After a week of reviewing material in small groups, the entire cast came together on Friday night to run the whole show. It was our first time running everything (all scenes, songs, choreography, and blocking) from top to bottom, and it went very well. I’m especially proud of the fact that we were able to run the entire show within our allotted two-hour rehearsal time.
Actually running a two-hour performance in two hours in the first attempt is a feat which can’t be overemphasized. The first run-through of a show can easily devolve into a series of fitful stops and starts as problems are encountered and issues are addressed. But focus was tight, energy was high and the attitude of “show what you know” rather than dwelling on shortfalls and mistakes kept the momentum moving forward..
This initial run of the entire show is called a “stumble through,” and for good reason. Over the past weeks, we’ve rehearsed small sections in isolation and focused our attention on independent details which had yet to be sewn together until Friday night.
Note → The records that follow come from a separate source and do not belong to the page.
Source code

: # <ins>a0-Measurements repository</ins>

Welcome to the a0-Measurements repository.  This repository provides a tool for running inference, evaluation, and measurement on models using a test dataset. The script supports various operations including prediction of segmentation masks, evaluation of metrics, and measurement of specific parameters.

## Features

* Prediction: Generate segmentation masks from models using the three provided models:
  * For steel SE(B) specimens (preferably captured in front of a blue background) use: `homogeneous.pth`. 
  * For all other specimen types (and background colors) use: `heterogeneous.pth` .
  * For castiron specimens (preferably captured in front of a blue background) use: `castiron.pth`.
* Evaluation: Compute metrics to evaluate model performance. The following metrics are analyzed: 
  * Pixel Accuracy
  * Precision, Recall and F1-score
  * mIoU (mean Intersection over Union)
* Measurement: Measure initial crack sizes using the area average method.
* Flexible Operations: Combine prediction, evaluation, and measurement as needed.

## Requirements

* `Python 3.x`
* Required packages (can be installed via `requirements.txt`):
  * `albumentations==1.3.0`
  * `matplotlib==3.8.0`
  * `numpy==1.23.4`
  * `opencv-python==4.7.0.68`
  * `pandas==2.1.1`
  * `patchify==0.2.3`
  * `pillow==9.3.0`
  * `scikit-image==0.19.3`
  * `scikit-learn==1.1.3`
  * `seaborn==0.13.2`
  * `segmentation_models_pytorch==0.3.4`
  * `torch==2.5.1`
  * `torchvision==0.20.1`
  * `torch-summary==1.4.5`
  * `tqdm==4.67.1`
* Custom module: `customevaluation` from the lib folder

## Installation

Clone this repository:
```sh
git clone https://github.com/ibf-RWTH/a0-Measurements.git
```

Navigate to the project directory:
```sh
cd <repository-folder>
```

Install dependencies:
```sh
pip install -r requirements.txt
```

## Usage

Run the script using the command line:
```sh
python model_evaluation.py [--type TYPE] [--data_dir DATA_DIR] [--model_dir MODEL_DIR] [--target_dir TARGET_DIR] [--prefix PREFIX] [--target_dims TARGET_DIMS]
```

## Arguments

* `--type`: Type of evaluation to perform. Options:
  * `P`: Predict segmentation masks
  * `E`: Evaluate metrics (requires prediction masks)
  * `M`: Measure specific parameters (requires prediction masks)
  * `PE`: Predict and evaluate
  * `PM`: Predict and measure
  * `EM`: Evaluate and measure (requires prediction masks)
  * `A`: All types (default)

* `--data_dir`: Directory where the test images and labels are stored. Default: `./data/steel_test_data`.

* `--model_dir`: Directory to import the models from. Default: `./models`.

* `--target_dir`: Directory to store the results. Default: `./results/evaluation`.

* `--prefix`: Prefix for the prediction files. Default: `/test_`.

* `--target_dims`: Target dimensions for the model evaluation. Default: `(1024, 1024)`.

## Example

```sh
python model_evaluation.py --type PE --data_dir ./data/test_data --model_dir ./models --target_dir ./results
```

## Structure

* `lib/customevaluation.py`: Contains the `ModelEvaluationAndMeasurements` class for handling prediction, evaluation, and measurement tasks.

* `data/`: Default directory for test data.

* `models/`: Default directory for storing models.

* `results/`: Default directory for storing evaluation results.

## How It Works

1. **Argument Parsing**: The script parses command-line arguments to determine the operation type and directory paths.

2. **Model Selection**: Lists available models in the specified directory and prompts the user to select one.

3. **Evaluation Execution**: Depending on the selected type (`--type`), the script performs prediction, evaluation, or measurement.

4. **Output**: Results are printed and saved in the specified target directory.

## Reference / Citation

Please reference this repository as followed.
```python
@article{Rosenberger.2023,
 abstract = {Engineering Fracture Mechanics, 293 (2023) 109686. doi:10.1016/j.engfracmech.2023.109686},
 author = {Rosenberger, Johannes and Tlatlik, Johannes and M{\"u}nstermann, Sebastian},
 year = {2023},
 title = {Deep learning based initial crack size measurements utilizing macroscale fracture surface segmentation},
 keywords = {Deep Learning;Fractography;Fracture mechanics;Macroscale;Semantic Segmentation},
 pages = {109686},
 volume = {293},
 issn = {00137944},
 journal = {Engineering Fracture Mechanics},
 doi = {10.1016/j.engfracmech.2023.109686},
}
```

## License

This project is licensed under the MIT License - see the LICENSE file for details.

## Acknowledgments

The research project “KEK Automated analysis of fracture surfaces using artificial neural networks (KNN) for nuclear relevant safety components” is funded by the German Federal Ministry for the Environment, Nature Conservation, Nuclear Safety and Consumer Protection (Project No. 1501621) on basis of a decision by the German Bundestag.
The objective is to perform all the elements of the production in sequence, and to begin to view the production as one unified entity — the sum of its parts. There may have been flubbed lines and mangled dance steps, and we certainly aren’t yet ready for opening night. But a sense of cohesion was there; the fruits of our labors were abundantly evident; and we now have a clear view of the hard work to be done before our first performance on March 24.
So, we’re in a great place in the rehearsal process. We still have two weeks before we move into the theater, and that should give us plenty of time to work out the kinks. Now that we’ve proven to ourselves that we have the bulk of the material under our belts, we’ll tear it all apart for further review and revision and then put it back together again for another run-through next Friday. And this process of building and re-building will continue right up until opening night.
In other news, some of the principal performers generously donated their time and talents on Saturday afternoon in a performance of vocal selections from “Princess Ida” for the Fearrington Opera Club in Pittsboro. The event was well attended and enthusiastically received. The singers were in top form and Alan did an excellent job of providing some background information, history, and basic plot points of the production.
One interesting aspect of the discussion afterwards was the consideration of the place the Gilbert and Sullivan canon holds in musical history and appreciation. Not only its somewhat prickly nestling between classical and popular music, but its place in the evolution from opera and classical music through comic operetta, British music hall theater, burlesque, vaudeville, the modern American musical, and beyond. I find it fascinating to look back at this evolution. And I find it inspiring to realize that we are a part of the continuation of that evolution. It didn’t stop in the Savoy Theater in the 1890s. Evolution never stops.